If the derived class does not implement f on its own, the type of &Derived::f would be void (Base::*)(), which breaks compilation.

Since C++11 we can also make this function generic with variadic template.

template<typename Derived>
class Base
{
  private:
    template<typename T, typename...Args>
    static void verify(T (Derived::*)(Args...)) {}
};

Answer 3

Through this is a question asked years ago but I've encountered this recently, so I'll just post it here hope it might help some people.

Using auto as return type might be another solution. Consider the following code:

template<typename Derived>
class Base
{
  public:
    auto f()
    {
        static_cast<Derived*>(this)->f();
    }
};

If the derived class doesn't provide a valid overload, then this function becomes recursive, and since auto requires the final return type, it can never be deduced, thus would be guaranteed to throw an compilation error. For example on MSVC it's something like:

a function that returns 'auto' cannot be used before it is defined

This forces derived class to provide implementation, just like pure virtual function.

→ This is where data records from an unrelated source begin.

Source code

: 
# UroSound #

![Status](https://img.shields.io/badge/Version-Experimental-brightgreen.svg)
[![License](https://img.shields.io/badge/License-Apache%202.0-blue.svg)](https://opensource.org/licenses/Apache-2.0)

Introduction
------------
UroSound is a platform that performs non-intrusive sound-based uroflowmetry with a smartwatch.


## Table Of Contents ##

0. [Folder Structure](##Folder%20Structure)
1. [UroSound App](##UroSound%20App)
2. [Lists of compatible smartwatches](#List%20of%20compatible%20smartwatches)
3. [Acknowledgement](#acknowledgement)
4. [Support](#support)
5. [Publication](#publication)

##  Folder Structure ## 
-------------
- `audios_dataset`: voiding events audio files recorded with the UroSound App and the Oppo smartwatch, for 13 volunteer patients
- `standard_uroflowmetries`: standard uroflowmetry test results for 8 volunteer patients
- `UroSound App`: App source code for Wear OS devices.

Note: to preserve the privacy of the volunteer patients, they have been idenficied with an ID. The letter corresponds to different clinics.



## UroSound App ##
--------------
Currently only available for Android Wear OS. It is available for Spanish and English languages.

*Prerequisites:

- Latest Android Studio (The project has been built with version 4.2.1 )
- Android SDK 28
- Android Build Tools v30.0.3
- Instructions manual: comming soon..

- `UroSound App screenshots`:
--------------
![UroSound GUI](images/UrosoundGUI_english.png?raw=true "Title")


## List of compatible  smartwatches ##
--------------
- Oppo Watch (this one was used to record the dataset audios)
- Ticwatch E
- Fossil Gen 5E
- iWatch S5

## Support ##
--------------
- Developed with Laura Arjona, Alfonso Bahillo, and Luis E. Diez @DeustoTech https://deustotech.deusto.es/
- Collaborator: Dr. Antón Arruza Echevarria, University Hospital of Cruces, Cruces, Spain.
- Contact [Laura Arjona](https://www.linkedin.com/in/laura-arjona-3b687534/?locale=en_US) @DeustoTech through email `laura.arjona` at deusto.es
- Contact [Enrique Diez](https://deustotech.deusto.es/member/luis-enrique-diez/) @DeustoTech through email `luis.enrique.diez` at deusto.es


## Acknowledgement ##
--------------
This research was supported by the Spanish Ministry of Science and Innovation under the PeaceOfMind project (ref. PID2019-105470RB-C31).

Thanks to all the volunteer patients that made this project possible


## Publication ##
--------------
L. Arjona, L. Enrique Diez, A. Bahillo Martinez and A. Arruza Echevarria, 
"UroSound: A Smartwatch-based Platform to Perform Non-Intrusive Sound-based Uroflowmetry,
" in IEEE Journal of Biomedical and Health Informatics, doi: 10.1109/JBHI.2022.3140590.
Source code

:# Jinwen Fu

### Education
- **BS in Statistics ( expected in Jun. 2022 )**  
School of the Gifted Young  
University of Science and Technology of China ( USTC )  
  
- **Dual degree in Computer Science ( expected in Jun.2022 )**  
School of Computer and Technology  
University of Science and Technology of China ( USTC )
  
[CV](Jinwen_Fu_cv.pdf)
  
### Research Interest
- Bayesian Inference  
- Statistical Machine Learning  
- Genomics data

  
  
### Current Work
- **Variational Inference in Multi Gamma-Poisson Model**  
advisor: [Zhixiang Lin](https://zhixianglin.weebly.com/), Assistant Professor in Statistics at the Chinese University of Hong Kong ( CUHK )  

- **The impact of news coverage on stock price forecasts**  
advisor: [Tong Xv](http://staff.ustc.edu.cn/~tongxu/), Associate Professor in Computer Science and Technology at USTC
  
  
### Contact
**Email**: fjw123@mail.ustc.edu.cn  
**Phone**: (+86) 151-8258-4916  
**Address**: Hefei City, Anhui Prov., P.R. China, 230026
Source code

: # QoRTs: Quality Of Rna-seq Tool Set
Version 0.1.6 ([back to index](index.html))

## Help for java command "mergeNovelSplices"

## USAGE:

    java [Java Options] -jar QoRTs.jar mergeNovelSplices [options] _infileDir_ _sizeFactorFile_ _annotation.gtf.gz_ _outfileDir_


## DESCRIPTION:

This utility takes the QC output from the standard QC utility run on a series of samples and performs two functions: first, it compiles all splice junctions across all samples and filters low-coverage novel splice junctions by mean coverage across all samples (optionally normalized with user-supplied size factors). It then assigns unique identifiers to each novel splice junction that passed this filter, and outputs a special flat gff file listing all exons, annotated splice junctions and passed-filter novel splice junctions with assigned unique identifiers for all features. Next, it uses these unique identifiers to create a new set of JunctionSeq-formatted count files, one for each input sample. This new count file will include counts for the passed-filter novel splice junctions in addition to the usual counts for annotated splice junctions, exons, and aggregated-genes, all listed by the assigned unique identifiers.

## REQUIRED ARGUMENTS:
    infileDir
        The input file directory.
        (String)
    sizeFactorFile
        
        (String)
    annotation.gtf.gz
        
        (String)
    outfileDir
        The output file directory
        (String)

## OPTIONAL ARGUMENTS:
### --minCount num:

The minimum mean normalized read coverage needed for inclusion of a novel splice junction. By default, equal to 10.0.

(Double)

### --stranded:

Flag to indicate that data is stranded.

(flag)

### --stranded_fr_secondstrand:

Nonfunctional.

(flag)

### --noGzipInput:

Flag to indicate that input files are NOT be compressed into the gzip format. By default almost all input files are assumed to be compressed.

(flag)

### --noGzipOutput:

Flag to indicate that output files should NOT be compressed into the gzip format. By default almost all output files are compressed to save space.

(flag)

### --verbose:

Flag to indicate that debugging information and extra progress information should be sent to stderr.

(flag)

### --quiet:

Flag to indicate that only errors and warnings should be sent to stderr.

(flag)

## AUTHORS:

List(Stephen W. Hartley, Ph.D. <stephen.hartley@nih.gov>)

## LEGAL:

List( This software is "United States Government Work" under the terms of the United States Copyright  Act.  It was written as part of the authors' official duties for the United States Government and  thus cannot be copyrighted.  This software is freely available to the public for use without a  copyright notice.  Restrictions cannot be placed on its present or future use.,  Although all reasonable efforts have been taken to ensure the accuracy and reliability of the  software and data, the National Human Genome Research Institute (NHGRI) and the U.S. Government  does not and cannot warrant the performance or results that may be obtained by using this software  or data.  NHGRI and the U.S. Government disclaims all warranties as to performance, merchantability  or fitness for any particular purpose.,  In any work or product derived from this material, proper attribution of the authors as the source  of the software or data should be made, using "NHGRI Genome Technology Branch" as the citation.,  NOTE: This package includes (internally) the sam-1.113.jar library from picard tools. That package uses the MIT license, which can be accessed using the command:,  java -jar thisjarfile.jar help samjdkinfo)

The good thing is no extra code is needed, and if the derived class also use auto as return type then this chain can go as long as required. In some cases it can be convenient and flexible, as in Base and LevelTwo in following code, which can return different types when calling the same interface f. However this chain totally disables direct inheritance of implementation from base class, as in LevelThree:

template<typename Derived = void>
class Base
{
  public:
    Base() = default;
    ~Base() = default;

    // interface
    auto f()
    {
        return fImpl();
    }
  protected:
    // implementation chain
    auto fImpl()
    {
        if constexpr (std::is_same_v<Derived, void>)
        {
            return int(1);
        }
        else
        {
            static_cast<Derived*>(this)->fImpl();
        }
    }
};

template<typename Derived = void>
class LevelTwo : public Base<LevelTwo>
{
  public:
    LevelTwo() = default;
    ~LevelTwo() = default;

    // inherit interface
    using Base<LevelTwo>::f;
  protected:
    // provide overload
    auto fImpl()
    {
        if constexpr (std::is_same_v<Derived, void>)
        {
            return float(2);
        }
        else
        {
            static_cast<Derived*>(this)->fImpl();
        }
    }

    friend Base;
};

template<typename Derived = void>
class LevelThree : public LevelTwo<LevelThree>
{
  public:
    LevelThree() = default;
    ~LevelThree() = default;

    using LevelTwo<LevelThree>::f;

  protected:
    // doesn't provide new implementation, compilation error here
    using LevelTwo<LevelThree>::fImpl;

    friend LevelTwo;
};

In my case, the derived class I work on also derive from another class which provides extra information needed to determine whether to stop at current class or go for derived class. But in other cases, either break the chain using actual types instead of 'auto', or use some other tricks. But in situations like that maybe virtual function is the best chose.